C++ Program to Display All the Prime Numbers up to N

C++ program to display all primes up to $n$ has been shown here. Here $n$ is a positive integer. For example if $n = 30$, we get all the prime numbers less or equal to $30$ i.e. $2, 3, 5, 7, 11, 13, 17, 19, 23, 29$. The algorithm, pseudocode and time complexity of the program have been shown below.

Page contents:

1. Algorithm

2. Pseudocode

3. Time Complexity

4. Program & Output

1. Algorithm to display all primes up to N

1. Take input of a positive number n as limit.

2. Repeat step 3 to 5, for each i $\in$ [2, $n$]

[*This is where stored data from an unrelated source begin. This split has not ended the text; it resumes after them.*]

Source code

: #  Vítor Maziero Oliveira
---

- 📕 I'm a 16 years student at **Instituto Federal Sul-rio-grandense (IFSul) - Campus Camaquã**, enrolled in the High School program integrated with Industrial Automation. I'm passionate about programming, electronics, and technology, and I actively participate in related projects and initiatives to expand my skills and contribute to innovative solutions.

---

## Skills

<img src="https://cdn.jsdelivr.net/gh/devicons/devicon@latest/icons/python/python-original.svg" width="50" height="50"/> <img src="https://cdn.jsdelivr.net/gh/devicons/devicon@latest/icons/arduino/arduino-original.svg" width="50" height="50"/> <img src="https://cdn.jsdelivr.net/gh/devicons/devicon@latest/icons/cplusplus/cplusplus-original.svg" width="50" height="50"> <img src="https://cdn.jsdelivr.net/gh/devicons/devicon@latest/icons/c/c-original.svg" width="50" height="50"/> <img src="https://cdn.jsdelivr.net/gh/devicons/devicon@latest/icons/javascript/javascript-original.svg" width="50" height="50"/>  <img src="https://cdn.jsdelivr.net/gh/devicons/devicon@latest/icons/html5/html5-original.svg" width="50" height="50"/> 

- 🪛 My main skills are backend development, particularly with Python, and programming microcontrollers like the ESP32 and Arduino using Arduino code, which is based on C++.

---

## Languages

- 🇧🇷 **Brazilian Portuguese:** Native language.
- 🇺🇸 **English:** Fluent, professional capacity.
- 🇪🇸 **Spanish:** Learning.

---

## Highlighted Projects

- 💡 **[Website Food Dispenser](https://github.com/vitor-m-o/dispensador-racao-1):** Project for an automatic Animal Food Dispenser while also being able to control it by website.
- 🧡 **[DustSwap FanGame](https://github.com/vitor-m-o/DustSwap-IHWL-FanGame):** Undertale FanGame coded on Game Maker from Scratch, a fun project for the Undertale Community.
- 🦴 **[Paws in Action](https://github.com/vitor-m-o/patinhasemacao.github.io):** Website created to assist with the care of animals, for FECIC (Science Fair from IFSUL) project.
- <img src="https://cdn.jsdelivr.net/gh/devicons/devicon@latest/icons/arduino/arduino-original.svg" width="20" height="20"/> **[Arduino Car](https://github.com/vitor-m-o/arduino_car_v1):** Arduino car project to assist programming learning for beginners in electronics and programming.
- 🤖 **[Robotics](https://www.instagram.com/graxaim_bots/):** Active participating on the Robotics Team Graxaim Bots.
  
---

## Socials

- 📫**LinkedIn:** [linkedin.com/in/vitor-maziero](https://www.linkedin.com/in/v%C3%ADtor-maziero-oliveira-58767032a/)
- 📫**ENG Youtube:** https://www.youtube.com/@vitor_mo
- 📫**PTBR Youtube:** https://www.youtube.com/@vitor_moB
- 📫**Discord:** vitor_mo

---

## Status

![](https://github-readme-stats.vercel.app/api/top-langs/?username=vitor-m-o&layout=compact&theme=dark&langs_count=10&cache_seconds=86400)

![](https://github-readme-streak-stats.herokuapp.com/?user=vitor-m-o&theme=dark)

3. Check for each j $\in$ [2, $\sqrt{i}$], if i is divisible by any value of j

4. If step 3 is true for atleast one j, then i is not a prime.

5. If step 3 is false for each i, then display i as a prime

2. Pseudocode to display all primes up to N

Input : A postive number $n$ as limit

Output : All the prime number below $n$

1. Procedure checkPrime($n$):

2. Repeat for $i \in [2, n]$:

3. $flag \leftarrow 0$

4. Repeat for $j \in [2, \sqrt{i}]$:

5. If $i \mod j$ = 0:

6. $flag \leftarrow 1$

7. break

8. If $flag = 0$:

9. Print $i$

10. End Procedure

3. Time complexity to display all primes up to N

Time Complexity: O(n$\sqrt{n}$)

Where n is the total count of positive numbers and O($\sqrt{n}$) is the time to check primality of each number.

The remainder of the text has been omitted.